● Prompt:
For every line that contains the string "strong", pull that line out of the material below.

################

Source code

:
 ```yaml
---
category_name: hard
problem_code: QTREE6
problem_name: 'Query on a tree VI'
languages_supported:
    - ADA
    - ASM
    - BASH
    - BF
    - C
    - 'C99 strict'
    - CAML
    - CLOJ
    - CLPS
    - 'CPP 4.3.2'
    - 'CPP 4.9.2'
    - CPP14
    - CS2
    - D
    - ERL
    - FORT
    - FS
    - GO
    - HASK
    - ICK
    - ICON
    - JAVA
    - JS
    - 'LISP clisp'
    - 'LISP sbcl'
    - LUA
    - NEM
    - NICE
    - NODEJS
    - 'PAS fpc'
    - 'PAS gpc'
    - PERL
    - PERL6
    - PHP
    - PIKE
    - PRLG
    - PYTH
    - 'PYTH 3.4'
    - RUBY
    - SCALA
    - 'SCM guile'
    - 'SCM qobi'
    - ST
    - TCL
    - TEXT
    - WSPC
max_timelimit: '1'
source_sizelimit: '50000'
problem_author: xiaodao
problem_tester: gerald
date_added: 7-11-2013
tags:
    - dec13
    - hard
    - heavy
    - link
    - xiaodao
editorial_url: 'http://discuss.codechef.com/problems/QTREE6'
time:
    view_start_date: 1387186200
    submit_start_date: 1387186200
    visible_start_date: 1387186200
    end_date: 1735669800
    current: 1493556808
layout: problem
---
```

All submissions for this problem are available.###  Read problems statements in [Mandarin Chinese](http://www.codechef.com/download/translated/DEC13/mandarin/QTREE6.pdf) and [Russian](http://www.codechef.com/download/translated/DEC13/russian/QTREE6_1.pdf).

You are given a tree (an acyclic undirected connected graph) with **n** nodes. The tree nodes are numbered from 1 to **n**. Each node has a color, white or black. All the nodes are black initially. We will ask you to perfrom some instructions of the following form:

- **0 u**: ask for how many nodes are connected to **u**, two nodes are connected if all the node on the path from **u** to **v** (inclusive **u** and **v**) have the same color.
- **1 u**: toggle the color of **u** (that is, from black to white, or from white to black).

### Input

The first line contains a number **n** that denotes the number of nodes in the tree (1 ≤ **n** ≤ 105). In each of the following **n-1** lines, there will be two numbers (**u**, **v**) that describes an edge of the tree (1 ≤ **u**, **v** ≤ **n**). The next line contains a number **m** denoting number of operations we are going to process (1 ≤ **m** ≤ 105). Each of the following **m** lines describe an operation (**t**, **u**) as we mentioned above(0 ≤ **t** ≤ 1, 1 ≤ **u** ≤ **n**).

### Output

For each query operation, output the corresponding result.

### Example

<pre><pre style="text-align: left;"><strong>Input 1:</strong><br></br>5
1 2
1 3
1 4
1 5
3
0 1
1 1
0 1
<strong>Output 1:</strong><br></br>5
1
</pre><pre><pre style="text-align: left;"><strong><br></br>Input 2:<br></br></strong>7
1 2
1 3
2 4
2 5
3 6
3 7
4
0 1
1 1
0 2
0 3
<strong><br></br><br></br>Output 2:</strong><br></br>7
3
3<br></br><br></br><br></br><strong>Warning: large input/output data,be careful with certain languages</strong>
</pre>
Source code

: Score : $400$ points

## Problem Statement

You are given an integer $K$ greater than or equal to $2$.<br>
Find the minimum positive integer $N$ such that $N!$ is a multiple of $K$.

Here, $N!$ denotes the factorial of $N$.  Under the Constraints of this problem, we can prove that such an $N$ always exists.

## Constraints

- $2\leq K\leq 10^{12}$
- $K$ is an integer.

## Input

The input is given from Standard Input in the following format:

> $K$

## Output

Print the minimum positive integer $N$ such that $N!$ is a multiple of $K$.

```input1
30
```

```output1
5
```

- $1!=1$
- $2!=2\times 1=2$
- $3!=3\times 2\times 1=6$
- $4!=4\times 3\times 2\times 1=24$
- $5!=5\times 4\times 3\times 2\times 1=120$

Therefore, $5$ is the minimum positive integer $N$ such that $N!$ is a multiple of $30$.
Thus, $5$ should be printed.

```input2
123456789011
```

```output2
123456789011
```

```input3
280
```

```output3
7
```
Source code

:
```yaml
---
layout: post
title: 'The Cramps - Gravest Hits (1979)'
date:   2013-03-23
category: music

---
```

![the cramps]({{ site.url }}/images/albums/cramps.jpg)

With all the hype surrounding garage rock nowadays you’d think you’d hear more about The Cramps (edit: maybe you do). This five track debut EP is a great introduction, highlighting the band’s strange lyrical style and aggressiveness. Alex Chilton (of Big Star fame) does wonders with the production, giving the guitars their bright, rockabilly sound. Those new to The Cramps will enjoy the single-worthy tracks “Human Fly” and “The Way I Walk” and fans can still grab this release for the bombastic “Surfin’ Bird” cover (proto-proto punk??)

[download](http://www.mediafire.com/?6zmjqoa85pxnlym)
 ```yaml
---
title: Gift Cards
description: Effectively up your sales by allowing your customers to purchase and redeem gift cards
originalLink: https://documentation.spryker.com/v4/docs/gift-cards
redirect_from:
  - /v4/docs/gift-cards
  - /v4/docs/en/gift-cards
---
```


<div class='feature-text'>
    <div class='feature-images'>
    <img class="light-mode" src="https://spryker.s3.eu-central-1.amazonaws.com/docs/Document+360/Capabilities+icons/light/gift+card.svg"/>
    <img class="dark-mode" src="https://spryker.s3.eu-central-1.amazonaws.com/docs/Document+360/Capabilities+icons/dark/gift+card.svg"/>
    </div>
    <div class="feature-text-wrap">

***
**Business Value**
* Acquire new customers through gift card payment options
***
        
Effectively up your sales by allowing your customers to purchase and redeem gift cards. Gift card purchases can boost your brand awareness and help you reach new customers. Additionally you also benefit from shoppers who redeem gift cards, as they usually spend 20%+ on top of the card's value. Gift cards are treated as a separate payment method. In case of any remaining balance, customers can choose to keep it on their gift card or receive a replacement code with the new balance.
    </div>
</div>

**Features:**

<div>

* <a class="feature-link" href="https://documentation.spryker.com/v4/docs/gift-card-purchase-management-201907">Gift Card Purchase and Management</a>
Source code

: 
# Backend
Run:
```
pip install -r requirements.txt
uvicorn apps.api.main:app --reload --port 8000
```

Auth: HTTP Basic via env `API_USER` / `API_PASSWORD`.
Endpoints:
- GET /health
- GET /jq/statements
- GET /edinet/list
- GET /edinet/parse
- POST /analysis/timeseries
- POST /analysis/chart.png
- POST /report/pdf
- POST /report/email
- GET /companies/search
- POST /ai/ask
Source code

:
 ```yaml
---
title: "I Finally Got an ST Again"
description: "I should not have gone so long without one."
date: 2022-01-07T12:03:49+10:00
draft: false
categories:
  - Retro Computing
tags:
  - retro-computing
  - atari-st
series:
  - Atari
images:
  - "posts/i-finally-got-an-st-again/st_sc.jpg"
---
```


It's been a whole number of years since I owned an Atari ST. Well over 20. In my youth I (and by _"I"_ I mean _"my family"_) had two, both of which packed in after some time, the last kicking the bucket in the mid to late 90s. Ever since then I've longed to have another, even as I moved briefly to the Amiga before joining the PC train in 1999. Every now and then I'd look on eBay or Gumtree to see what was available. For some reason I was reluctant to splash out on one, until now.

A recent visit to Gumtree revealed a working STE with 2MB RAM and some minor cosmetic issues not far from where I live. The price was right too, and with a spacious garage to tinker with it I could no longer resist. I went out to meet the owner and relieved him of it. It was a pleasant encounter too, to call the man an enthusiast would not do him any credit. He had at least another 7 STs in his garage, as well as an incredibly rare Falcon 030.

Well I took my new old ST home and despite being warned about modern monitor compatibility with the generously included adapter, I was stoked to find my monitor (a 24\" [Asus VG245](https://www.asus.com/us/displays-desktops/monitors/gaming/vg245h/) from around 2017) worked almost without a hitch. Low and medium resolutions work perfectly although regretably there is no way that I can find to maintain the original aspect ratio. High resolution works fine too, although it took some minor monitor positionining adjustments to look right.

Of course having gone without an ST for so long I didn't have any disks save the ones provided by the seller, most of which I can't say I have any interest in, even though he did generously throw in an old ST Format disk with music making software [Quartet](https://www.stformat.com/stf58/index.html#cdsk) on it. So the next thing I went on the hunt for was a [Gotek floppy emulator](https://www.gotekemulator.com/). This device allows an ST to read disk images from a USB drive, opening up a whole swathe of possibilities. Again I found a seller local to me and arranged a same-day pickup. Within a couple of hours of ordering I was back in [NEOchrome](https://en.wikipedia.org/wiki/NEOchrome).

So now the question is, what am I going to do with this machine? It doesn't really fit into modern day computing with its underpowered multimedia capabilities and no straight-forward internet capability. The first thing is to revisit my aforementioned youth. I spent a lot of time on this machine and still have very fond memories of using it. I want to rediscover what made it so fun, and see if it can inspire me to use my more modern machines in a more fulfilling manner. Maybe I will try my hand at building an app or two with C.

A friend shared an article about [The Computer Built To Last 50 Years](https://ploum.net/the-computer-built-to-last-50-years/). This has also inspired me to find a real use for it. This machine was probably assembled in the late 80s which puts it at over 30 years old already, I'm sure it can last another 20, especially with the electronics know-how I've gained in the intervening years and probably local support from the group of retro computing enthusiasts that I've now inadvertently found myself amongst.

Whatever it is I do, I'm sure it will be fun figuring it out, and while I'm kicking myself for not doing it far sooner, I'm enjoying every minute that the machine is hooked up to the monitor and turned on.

################

● Answer for this exercise:
<pre><pre style="text-align: left;"><strong>Input 1:</strong><br></br>5
<strong>Output 1:</strong><br></br>5
</pre><pre><pre style="text-align: left;"><strong><br></br>Input 2:<br></br></strong>7
<strong><br></br><br></br>Output 2:</strong><br></br>7
3<br></br><br></br><br></br><strong>Warning: large input/output data,be careful with certain languages</strong>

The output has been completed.